■ **What to work on**: Please write out, exactly, every line of the listing from its first line through the one that includes "a single pixel.".

■ **Record set**:
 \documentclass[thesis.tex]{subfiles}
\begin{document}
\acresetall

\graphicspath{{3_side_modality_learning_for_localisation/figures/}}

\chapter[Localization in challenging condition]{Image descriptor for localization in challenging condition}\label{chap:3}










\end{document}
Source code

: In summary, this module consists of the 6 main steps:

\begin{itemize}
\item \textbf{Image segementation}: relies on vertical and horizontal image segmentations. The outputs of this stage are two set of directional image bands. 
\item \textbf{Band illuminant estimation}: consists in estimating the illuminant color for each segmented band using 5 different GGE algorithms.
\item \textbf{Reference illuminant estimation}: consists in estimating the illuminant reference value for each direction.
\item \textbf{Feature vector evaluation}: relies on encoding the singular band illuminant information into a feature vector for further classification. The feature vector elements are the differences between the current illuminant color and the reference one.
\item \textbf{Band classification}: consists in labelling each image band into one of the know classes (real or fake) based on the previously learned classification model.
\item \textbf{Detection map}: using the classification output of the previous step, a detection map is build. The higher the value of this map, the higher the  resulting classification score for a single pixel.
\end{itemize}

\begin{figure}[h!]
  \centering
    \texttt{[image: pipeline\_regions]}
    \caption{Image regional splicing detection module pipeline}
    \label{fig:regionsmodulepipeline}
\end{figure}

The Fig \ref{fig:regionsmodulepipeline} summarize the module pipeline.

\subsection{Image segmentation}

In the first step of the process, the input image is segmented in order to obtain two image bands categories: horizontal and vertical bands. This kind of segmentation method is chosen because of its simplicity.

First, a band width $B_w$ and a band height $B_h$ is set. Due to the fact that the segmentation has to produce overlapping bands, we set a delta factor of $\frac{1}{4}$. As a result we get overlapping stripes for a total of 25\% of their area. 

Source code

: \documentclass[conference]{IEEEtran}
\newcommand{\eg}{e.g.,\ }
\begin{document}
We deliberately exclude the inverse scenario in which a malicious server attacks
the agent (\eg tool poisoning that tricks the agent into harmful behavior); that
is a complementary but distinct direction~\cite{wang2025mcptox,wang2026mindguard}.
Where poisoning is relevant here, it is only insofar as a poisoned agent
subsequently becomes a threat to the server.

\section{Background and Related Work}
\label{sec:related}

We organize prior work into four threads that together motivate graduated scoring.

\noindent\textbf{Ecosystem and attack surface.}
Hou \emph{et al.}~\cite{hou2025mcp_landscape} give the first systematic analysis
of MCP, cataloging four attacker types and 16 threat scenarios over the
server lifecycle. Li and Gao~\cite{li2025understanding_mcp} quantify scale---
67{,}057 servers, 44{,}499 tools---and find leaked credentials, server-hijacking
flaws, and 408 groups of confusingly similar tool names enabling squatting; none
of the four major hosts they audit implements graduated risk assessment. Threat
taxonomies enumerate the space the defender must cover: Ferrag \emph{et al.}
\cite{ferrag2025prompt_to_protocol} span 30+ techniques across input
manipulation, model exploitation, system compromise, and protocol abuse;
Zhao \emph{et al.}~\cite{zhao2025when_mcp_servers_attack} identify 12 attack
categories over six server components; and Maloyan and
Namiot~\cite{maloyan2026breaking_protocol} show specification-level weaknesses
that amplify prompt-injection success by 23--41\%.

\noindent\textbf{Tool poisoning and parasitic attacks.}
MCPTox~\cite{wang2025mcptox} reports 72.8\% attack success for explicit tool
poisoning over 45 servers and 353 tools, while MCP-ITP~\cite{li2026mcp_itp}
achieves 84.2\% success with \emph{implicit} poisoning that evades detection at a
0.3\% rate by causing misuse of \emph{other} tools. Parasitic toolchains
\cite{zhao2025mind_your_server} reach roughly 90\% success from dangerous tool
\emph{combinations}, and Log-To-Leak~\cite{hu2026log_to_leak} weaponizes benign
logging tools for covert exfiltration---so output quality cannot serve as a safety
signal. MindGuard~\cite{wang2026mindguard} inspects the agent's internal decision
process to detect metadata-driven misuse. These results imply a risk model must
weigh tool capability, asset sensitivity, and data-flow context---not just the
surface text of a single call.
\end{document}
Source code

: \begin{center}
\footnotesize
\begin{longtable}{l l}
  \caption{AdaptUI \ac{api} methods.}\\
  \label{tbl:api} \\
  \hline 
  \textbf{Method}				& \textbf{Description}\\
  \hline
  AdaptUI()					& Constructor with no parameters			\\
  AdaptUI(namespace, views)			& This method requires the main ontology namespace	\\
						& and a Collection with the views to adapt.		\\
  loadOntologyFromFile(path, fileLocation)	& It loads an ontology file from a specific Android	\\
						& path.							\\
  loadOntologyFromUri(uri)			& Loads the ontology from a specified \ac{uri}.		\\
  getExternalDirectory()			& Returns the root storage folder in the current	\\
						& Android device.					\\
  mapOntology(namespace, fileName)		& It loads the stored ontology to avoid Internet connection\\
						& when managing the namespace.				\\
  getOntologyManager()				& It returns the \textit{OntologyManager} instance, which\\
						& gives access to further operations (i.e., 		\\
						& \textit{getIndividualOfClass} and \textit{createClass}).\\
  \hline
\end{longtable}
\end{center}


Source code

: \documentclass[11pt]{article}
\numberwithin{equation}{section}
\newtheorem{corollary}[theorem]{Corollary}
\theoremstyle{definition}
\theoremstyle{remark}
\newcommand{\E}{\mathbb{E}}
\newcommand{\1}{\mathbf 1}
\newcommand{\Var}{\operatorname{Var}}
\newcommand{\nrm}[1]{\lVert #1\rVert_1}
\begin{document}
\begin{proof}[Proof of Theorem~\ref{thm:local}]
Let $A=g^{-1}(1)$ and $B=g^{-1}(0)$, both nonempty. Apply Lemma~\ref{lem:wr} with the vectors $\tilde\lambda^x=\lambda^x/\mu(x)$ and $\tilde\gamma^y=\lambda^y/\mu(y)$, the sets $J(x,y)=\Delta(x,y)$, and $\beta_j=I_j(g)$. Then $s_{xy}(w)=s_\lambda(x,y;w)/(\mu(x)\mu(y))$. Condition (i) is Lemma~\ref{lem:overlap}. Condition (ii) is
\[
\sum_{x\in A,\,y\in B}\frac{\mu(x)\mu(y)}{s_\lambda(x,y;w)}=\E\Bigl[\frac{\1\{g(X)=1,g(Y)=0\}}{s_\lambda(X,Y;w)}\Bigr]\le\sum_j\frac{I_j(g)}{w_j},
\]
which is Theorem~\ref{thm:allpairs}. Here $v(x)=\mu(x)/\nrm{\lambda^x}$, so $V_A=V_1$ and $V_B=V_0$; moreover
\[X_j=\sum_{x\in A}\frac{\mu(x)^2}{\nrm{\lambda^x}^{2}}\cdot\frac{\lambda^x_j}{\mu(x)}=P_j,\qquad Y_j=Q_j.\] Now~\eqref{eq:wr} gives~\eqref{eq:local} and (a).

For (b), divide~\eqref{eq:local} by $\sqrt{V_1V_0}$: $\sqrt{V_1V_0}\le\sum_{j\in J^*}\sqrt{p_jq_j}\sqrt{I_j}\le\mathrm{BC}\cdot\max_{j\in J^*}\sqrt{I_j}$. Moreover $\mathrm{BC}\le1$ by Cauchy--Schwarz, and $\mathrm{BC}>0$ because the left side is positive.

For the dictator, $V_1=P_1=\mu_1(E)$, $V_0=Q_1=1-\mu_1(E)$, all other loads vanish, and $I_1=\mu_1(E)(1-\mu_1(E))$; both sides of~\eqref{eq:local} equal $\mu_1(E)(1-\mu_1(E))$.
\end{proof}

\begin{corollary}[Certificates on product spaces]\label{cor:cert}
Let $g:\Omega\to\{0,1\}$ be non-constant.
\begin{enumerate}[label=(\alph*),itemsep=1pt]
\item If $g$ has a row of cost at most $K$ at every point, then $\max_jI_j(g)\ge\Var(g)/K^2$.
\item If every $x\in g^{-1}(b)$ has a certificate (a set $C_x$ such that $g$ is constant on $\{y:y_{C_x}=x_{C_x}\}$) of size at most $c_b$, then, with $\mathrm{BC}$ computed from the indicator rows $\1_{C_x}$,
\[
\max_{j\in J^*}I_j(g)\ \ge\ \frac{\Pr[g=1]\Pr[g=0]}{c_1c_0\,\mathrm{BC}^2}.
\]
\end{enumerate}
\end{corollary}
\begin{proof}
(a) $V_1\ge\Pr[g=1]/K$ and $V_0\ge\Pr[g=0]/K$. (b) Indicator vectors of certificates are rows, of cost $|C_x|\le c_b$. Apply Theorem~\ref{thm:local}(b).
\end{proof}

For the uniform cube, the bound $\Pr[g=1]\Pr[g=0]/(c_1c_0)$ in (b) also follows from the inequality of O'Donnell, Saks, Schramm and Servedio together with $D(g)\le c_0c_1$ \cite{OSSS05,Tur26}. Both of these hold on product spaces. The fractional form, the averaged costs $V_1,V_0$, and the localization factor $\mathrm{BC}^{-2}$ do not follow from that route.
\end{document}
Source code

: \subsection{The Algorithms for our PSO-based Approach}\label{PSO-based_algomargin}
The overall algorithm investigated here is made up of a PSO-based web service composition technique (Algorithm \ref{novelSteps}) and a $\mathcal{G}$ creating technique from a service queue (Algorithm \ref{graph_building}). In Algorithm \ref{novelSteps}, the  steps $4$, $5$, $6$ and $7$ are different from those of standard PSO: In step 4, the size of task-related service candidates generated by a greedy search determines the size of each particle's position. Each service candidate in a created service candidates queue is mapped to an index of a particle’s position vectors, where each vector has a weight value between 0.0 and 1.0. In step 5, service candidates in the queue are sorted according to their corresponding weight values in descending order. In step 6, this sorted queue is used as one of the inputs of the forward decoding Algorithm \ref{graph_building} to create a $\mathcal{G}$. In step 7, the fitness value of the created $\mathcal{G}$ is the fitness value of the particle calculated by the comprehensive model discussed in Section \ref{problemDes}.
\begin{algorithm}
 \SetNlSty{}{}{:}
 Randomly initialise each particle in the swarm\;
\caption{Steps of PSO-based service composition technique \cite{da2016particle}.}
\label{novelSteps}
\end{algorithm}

■ **Written answer**:
 \documentclass[thesis.tex]{subfiles}
\begin{document}
\acresetall

\graphicspath{{3_side_modality_learning_for_localisation/figures/}}

\chapter[Localization in challenging condition]{Image descriptor for localization in challenging condition}\label{chap:3}










\end{document}
Source code

: In summary, this module consists of the 6 main steps:

\begin{itemize}
\item \textbf{Image segementation}: relies on vertical and horizontal image segmentations. The outputs of this stage are two set of directional image bands. 
\item \textbf{Band illuminant estimation}: consists in estimating the illuminant color for each segmented band using 5 different GGE algorithms.
\item \textbf{Reference illuminant estimation}: consists in estimating the illuminant reference value for each direction.
\item \textbf{Feature vector evaluation}: relies on encoding the singular band illuminant information into a feature vector for further classification. The feature vector elements are the differences between the current illuminant color and the reference one.
\item \textbf{Band classification}: consists in labelling each image band into one of the know classes (real or fake) based on the previously learned classification model.
\item \textbf{Detection map}: using the classification output of the previous step, a detection map is build. The higher the value of this map, the higher the  resulting classification score for a single pixel.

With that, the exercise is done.